Avec ce Blood of the virgin, on est en plein coeur de ce que je préfère dans la bd alternative américaine tendance Fantagraphics, Drawn & Quarterly et une poignée d’autres éditeurs. Avec cet album, Sammy Harkham a rejoint la poignée d’auteurs participant à cette mouvance que j’estime être au sommet de la bande-dessinée mondiale.
Merci beaucoup Zen ! je suis bien d’accord avec toi, d’ailleurs je m’attendais à ta réponse, il me semblait que dans un commentaire sur je ne sais plus quel article, tu avais fait allusion à ce livre, je me doutais donc que tu l’avais lu et apprécié !
Merci pour cette présentation !
Pourquoi pas ? J’aime bien la proposition graphique, et suis assez curieux de l’histoire (un je-ne-sais-quoi de Barton Fink, peut-être ?)… Ou peut-être que Seymour tel que décrit, rêveur et médiocre, me parle plus que je ne voudrais le croire.
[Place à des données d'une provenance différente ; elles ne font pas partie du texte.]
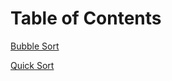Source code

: # Table of Contents
[Bubble Sort](/DSA/Algorithms/Sorting/BubbleSort.md)

[Quick Sort](/DSA/Algorithms/Sorting/QuickSort.md)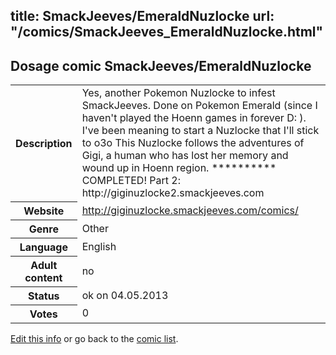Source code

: title: SmackJeeves/EmeraldNuzlocke
url: "/comics/SmackJeeves_EmeraldNuzlocke.html"
---
Dosage comic SmackJeeves/EmeraldNuzlocke
-----------------------------------------

<p id="msg"></p>
<script type="text/javascript">
if (window.location.search === '?edit_info_mail=sent_ok') {
  var elem = document.getElementById("msg");
  elem.innerHTML = 'Edited information sucessfully sent for review, which is usually done daily. Thanks!';
  elem.className = 'ok';
}
</script>
<table class="comicinfo">
<tr>
<th>Description</th><td>Yes, another Pokemon Nuzlocke to infest SmackJeeves. Done on Pokemon Emerald (since I haven't played the Hoenn games in forever D: ). I've been meaning to start a Nuzlocke that I'll stick to o3o This Nuzlocke follows the adventures of Gigi, a human who has lost her memory and wound up in Hoenn region. ********** COMPLETED! Part 2: http://giginuzlocke2.smackjeeves.com</td>
</tr>
<tr>
<th>Website</th><td><a href="http://giginuzlocke.smackjeeves.com/comics/">http://giginuzlocke.smackjeeves.com/comics/</a></td>
</tr>
<tr>
<th>Genre</th><td>Other</td>
</tr>
<tr>
<th>Language</th><td>English</td>
</tr>
<tr>
<th>Adult content</th><td>no</td>
</tr>
<tr>
<th>Status</th><td>ok on 04.05.2013</td>
</tr>
<tr>
<th>Votes</th><td>0</td>
</tr>
</table>

[Edit this info](SmackJeeves_EmeraldNuzlocke_edit.html) or go back to the [comic list](../comic-index.html).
Merci JB ! C’est marrant que tu parles de BARTON FINK, car oui on peut penser au cinéma des frères Coen en lisant ce livre, j’y ai aussi pensé en écrivant ce texte, à BARTON FINK bien sur mais aussi à A SERIOUS MAN, un de mes Coen préférés, qui raconte un peu la même chose, l’histoire d’un homme ordinaire confronté aux petites compromissions de la vie et qui soudain voit toute sa vie s’effondrer, le plongeant dans un abime existentiel sans fin.
Bonjour Ludovic.
Cette bd m’était inconnue. Tu en parles bien et tu m’as convaincu de m’y intéresser. Il passe sur ma wish list.
J’aime bien la référence à ASTERIOS POLYP, forcément. Mais aussi à bon nombre de film indé sans pour autant que j’arrive à en citer un. C’est très fort.
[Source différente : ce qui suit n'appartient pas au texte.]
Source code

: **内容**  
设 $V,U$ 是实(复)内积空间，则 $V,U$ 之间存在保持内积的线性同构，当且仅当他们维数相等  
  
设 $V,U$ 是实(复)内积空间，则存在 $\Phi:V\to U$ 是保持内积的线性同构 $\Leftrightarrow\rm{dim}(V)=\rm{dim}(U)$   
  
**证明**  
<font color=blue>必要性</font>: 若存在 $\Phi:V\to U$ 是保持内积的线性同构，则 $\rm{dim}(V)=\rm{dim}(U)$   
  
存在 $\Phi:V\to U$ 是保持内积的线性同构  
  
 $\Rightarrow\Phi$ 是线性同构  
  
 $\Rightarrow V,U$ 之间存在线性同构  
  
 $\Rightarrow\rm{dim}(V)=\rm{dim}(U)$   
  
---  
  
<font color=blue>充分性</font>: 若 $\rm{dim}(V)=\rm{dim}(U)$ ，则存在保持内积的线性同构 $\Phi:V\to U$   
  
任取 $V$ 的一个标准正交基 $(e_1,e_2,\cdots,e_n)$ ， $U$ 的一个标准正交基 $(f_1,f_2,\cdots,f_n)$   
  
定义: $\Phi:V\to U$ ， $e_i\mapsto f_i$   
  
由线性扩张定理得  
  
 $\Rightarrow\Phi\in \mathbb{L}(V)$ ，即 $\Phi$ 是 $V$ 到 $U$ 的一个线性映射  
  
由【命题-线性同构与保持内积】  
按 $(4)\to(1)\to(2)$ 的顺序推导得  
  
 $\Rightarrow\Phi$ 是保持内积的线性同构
Graphiquement c’est un grand oui. Cela se rapproche ce ce que je lis en ce moment, c’est à dire du Fabien Toulmé ou du Alfred. Pas d’artifice ni de traits noyés sous un excès de colorisation.
l’angoisse existentielle reste intacte: « Tu parles beaucoup, mais tu n’écoutes rien. » : cela fait écho à nos vies je trouve (du moins à la mienne, à moi en fait).
On l’impression de lire une sorte de mise en abyme sur la création. Tu confirmes ?
« Isn’t he a bit like you and me? » comme l’auraient chanté les Beatles ^^
Merci Fletcher ! oui bien sur, c’est vraiment un livre sur la création et dans lequel l’auteur a mis sans doute beaucoup de lui-même et de ses interrogations sur son propre travail, mais il l’a fait en se plongeant dans un univers, un milieu et en inventant des personnages, du coup le livre n’est jamais ni directement autobiographique au sens strict et il n’est pas non plus ni théorique ni méta. C’est un livre très humain en fait…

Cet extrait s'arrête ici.